Find the slope of the tangent line to the graph at the given point.
x^3 + y^3 – 6xy = 0, (4/3, 8/3)
x^3 + y^3 - 6xy = 0
3x^2 + 3y^2 y' - 6y - 6xy' = 0
(3y^2-6x)y' = 6y-3x^2
y' = (2y-x^2)/(y^2-2x)
So, at (4/3,8/3) the slope is (2(8/3)-(4/3)^2)/((8/3)^2-2(4/3)) = 4/5
Using the point-slope form of the line, its equation is
y - 8/3 = 4/5 (x - 4/3)
see the graphs at
www.wolframalpha.com/input/?i=plot+x%5E3+%2B+y%5E3+-+6xy+%3D+0,+y+%3D+4%2F5+(x-4%2F3)%2B8%2F3
To find the slope of the tangent line to the graph at the given point, we need to take the derivative of the equation with respect to x and evaluate it at the given point.

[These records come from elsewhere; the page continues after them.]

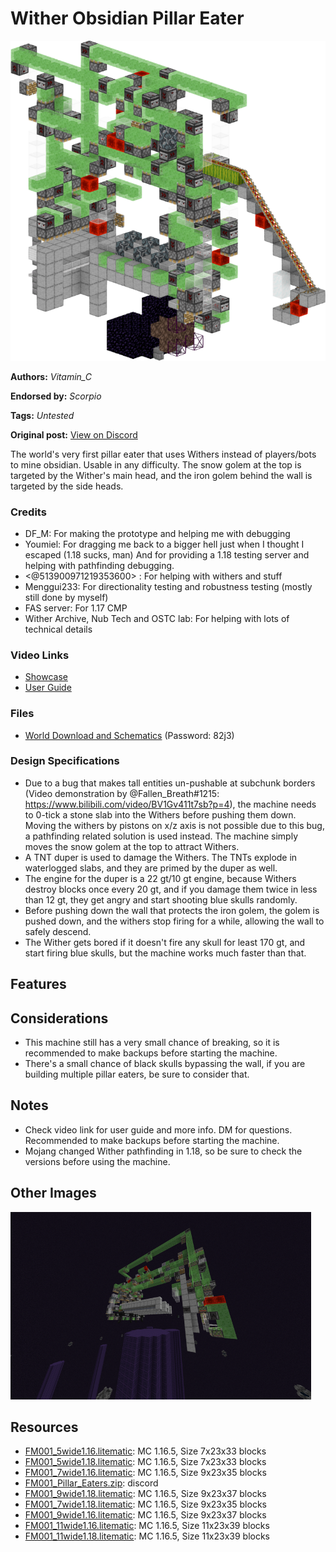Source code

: # Wither Obsidian Pillar Eater
<img alt="FM001_5wide1.18_render.png" src="images/FM001_5wide1.18_render.png?raw=1">

**Authors:** *Vitamin_C*

**Endorsed by:** *Scorpio*

**Tags:** *Untested*

**Original post:** [View on Discord](https://discord.com/channels/913065809096638494/1392573103007334452)

The world's very first pillar eater that uses Withers instead of players/bots to mine obsidian. Usable in any difficulty. The snow golem at the top is targeted by the Wither's main head, and the iron golem behind the wall is targeted by the side heads.
### Credits
- DF_M: For making the prototype and helping me with debugging
- Youmiel: For dragging me back to a bigger hell just when I thought I escaped (1.18 sucks, man)
And for providing a 1.18 testing server and helping with pathfinding debugging. 
- <@513900971219353600> : For helping with withers and stuff
- Menggui233: For directionality testing and robustness testing (mostly still done by myself)
- FAS server: For 1.17 CMP
- Wither Archive, Nub Tech and OSTC lab: For helping with lots of technical details
### Video Links
- [Showcase](https://www.bilibili.com/video/BV1FL4y1u7dy/)
- [User Guide](https://www.bilibili.com/video/BV1FL4y1u7dy?p=2)
### Files
- [World Download and Schematics](https://wwd.lanzouf.com/b02ow52wd) (Password: 82j3)
### Design Specifications
- Due to a bug that makes tall entities un-pushable at subchunk borders (Video demonstration by @Fallen_Breath#1215: https://www.bilibili.com/video/BV1Gv411t7sb?p=4), the machine needs to 0-tick a stone slab into the Withers before pushing them down. Moving the withers by pistons on x/z axis is not possible due to this bug, a pathfinding related solution is used instead. The machine simply moves the snow golem at the top to attract Withers. 
- A TNT duper is used to damage the Withers. The TNTs explode in waterlogged slabs, and they are primed by the duper as well.
- The engine for the duper is a 22 gt/10 gt engine, because Withers destroy blocks once every 20 gt, and if you damage them twice in less than 12 gt, they get angry and start shooting blue skulls randomly.
- Before pushing down the wall that protects the iron golem, the golem is pushed down, and the withers stop firing for a while, allowing the wall to safely descend.
- The Wither gets bored if it doesn't fire any skull for least 170 gt, and start firing blue skulls, but the machine works much faster than that.
## Features

## Considerations
- This machine still has a very small chance of breaking, so it is recommended to make backups before starting the machine.
- There's a small chance of black skulls bypassing the wall, if you are building multiple pillar eaters, be sure to consider that.
## Notes
- Check video link for user guide and more info. DM for questions. Recommended to make backups before starting the machine.
- Mojang changed Wither pathfinding in 1.18, so be sure to check the versions before using the machine.

## Other Images
<img src="images/2022-03-08_17.png?raw=1" height="300px">

## Resources
- [FM001_5wide1.16.litematic](attachments/FM001_5wide1.16.litematic): MC 1.16.5, Size 7x23x33 blocks
- [FM001_5wide1.18.litematic](attachments/FM001_5wide1.18.litematic): MC 1.16.5, Size 7x23x33 blocks
- [FM001_7wide1.16.litematic](attachments/FM001_7wide1.16.litematic): MC 1.16.5, Size 9x23x35 blocks
- [FM001_Pillar_Eaters.zip](attachments/FM001_Pillar_Eaters.zip): discord
- [FM001_9wide1.18.litematic](attachments/FM001_9wide1.18.litematic): MC 1.16.5, Size 9x23x37 blocks
- [FM001_7wide1.18.litematic](attachments/FM001_7wide1.18.litematic): MC 1.16.5, Size 9x23x35 blocks
- [FM001_9wide1.16.litematic](attachments/FM001_9wide1.16.litematic): MC 1.16.5, Size 9x23x37 blocks
- [FM001_11wide1.16.litematic](attachments/FM001_11wide1.16.litematic): MC 1.16.5, Size 11x23x39 blocks
- [FM001_11wide1.18.litematic](attachments/FM001_11wide1.18.litematic): MC 1.16.5, Size 11x23x39 blocks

Taking the derivative of the equation implicitly with respect to x, we get:
3x^2 + 3y^2(dy/dx) - 6(y + x(dy/dx)) = 0
Simplifying the equation, we have:
3x^2 + 3y^2(dy/dx) - 6y - 6x(dy/dx) = 0
Rearranging the equation and isolating dy/dx, we get:
dy/dx = (6y - 3x^2) / (3y^2 - 6x)
Now we can substitute the given point (4/3, 8/3) into the derivative equation:
dy/dx = (6(8/3) - 3(4/3)^2) / (3(8/3)^2 - 6(4/3))
Simplifying further, we have:
dy/dx = (16 - 16/3) / (8 - 8/3)
dy/dx = (48/3 - 16/3) / (24/3 - 8/3)
dy/dx = (32/3) / (16/3)
dy/dx = 32/3 * 3/16
dy/dx = 32/48
dy/dx = 2/3
Therefore, the slope of the tangent line to the graph at the point (4/3, 8/3) is 2/3.
To find the slope of the tangent line to the graph at a given point, you need to find the derivative of the function and then evaluate it at that point. Here's how you can do it step by step:
1. Start with the equation of the curve: x^3 + y^3 - 6xy = 0.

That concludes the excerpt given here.